**About this task:** Once the line containing "establish the supply." is found in the entries below, restate it and each following line word for word, stopping after the line containing "78-turkiye student &".

**Provided entries:**
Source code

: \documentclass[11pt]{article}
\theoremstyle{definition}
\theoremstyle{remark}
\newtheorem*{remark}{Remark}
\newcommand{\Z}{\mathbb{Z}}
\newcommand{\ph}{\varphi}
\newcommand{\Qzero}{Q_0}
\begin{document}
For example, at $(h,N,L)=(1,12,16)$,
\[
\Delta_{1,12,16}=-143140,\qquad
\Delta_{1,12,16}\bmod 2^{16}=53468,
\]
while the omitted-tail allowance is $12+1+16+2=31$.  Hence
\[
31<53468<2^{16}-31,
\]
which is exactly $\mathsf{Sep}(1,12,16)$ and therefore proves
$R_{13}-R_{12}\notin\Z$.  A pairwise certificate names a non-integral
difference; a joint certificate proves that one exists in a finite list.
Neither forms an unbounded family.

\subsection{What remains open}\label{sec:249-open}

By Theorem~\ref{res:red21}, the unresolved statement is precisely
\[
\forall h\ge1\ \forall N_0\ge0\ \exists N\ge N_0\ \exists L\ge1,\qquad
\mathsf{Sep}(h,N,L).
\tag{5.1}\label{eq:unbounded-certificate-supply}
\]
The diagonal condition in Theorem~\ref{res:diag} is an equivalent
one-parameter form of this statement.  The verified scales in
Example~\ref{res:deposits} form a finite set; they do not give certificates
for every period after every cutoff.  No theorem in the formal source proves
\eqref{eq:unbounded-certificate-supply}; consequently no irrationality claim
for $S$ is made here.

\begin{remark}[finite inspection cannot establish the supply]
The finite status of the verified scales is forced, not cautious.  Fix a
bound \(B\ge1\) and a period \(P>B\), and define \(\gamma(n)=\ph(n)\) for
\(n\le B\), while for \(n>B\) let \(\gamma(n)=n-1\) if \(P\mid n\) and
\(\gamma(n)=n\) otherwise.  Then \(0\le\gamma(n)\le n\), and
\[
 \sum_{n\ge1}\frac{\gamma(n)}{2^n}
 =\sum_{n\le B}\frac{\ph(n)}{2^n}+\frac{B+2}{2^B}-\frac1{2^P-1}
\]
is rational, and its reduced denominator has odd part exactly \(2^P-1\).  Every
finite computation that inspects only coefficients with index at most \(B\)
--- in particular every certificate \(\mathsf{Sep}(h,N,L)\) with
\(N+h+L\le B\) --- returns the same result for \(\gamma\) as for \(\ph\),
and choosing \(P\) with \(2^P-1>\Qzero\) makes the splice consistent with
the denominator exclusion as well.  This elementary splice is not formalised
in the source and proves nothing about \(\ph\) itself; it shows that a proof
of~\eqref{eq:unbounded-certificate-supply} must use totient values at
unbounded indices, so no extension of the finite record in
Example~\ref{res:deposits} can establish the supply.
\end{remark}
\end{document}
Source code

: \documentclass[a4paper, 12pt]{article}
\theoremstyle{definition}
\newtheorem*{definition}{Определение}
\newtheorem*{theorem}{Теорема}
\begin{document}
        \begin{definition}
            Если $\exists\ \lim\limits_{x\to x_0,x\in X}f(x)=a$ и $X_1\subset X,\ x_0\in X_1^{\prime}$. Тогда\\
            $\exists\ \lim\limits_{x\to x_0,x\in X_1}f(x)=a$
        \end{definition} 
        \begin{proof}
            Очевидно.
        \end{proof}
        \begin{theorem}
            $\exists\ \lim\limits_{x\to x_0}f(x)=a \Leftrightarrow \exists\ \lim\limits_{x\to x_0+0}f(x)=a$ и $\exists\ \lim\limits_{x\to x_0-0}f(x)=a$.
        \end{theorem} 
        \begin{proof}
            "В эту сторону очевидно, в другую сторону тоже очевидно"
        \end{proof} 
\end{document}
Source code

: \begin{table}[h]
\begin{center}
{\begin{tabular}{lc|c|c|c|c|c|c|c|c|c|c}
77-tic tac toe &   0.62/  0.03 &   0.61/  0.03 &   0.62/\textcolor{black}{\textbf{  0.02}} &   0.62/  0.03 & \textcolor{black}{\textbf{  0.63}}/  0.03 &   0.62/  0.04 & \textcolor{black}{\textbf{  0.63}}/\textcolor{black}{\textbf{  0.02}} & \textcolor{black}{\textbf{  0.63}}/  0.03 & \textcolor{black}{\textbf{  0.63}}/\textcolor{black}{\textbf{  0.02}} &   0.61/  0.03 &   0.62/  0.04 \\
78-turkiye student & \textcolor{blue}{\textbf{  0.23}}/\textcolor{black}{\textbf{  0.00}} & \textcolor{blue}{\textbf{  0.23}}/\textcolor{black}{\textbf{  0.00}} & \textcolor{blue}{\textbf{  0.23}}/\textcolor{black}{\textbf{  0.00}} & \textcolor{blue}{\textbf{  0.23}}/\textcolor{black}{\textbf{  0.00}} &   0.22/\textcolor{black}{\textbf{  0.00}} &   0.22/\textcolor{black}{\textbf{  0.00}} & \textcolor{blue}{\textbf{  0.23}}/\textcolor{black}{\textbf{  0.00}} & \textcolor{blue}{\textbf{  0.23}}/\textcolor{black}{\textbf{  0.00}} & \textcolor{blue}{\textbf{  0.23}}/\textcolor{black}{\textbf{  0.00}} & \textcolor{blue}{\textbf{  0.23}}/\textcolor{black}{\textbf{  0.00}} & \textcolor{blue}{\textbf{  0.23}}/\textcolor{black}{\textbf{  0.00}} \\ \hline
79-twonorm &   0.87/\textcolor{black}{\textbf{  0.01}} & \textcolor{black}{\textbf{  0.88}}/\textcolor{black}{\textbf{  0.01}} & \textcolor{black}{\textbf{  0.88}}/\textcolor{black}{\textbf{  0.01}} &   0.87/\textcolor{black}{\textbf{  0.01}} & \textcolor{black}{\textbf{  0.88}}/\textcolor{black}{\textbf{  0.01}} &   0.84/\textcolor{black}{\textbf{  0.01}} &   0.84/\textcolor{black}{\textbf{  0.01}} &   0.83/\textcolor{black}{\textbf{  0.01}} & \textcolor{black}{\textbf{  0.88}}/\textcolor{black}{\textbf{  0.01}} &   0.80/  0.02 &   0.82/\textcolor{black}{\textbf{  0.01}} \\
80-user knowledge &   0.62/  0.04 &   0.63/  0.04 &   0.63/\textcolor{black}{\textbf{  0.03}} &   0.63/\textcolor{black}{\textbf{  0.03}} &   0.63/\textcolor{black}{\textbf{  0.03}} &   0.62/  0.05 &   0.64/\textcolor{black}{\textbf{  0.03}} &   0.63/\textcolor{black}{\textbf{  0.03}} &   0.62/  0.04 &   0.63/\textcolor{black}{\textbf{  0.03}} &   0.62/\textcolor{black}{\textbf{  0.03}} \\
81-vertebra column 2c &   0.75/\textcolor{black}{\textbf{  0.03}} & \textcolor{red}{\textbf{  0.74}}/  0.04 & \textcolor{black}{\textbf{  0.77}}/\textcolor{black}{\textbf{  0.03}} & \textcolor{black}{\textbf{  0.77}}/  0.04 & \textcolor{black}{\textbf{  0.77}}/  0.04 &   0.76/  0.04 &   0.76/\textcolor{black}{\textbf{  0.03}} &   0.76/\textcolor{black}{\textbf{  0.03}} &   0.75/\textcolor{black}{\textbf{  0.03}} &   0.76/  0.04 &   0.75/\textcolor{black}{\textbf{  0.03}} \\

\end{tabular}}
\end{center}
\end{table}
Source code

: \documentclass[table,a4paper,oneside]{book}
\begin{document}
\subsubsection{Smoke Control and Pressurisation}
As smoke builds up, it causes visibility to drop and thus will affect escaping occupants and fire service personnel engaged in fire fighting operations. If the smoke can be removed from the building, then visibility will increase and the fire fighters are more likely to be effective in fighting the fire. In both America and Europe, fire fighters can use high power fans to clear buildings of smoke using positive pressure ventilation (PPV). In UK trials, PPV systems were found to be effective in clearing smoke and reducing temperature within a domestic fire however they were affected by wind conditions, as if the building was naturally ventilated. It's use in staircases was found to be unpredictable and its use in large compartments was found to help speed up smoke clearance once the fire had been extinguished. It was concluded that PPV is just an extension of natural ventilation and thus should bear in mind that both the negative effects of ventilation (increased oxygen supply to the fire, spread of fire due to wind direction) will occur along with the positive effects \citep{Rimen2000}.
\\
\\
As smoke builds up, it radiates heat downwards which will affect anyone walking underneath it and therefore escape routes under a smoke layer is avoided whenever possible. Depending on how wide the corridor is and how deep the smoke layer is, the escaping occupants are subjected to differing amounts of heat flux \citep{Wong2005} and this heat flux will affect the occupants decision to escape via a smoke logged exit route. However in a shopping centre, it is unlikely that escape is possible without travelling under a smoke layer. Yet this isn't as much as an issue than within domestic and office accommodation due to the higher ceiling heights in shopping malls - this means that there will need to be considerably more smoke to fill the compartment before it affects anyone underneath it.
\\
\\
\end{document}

**Answer box:**
Example~\ref{res:deposits} can establish the supply.
\end{remark}
\end{document}
Source code

: \documentclass[a4paper, 12pt]{article}
\theoremstyle{definition}
\newtheorem*{definition}{Определение}
\newtheorem*{theorem}{Теорема}
\begin{document}
        \begin{definition}
            Если $\exists\ \lim\limits_{x\to x_0,x\in X}f(x)=a$ и $X_1\subset X,\ x_0\in X_1^{\prime}$. Тогда\\
            $\exists\ \lim\limits_{x\to x_0,x\in X_1}f(x)=a$
        \end{definition} 
        \begin{proof}
            Очевидно.
        \end{proof}
        \begin{theorem}
            $\exists\ \lim\limits_{x\to x_0}f(x)=a \Leftrightarrow \exists\ \lim\limits_{x\to x_0+0}f(x)=a$ и $\exists\ \lim\limits_{x\to x_0-0}f(x)=a$.
        \end{theorem} 
        \begin{proof}
            "В эту сторону очевидно, в другую сторону тоже очевидно"
        \end{proof} 
\end{document}
Source code

: \begin{table}[h]
\begin{center}
{\begin{tabular}{lc|c|c|c|c|c|c|c|c|c|c}
77-tic tac toe &   0.62/  0.03 &   0.61/  0.03 &   0.62/\textcolor{black}{\textbf{  0.02}} &   0.62/  0.03 & \textcolor{black}{\textbf{  0.63}}/  0.03 &   0.62/  0.04 & \textcolor{black}{\textbf{  0.63}}/\textcolor{black}{\textbf{  0.02}} & \textcolor{black}{\textbf{  0.63}}/  0.03 & \textcolor{black}{\textbf{  0.63}}/\textcolor{black}{\textbf{  0.02}} &   0.61/  0.03 &   0.62/  0.04 \\
78-turkiye student & \textcolor{blue}{\textbf{  0.23}}/\textcolor{black}{\textbf{  0.00}} & \textcolor{blue}{\textbf{  0.23}}/\textcolor{black}{\textbf{  0.00}} & \textcolor{blue}{\textbf{  0.23}}/\textcolor{black}{\textbf{  0.00}} & \textcolor{blue}{\textbf{  0.23}}/\textcolor{black}{\textbf{  0.00}} &   0.22/\textcolor{black}{\textbf{  0.00}} &   0.22/\textcolor{black}{\textbf{  0.00}} & \textcolor{blue}{\textbf{  0.23}}/\textcolor{black}{\textbf{  0.00}} & \textcolor{blue}{\textbf{  0.23}}/\textcolor{black}{\textbf{  0.00}} & \textcolor{blue}{\textbf{  0.23}}/\textcolor{black}{\textbf{  0.00}} & \textcolor{blue}{\textbf{  0.23}}/\textcolor{black}{\textbf{  0.00}} & \textcolor{blue}{\textbf{  0.23}}/\textcolor{black}{\textbf{  0.00}} \\ \hline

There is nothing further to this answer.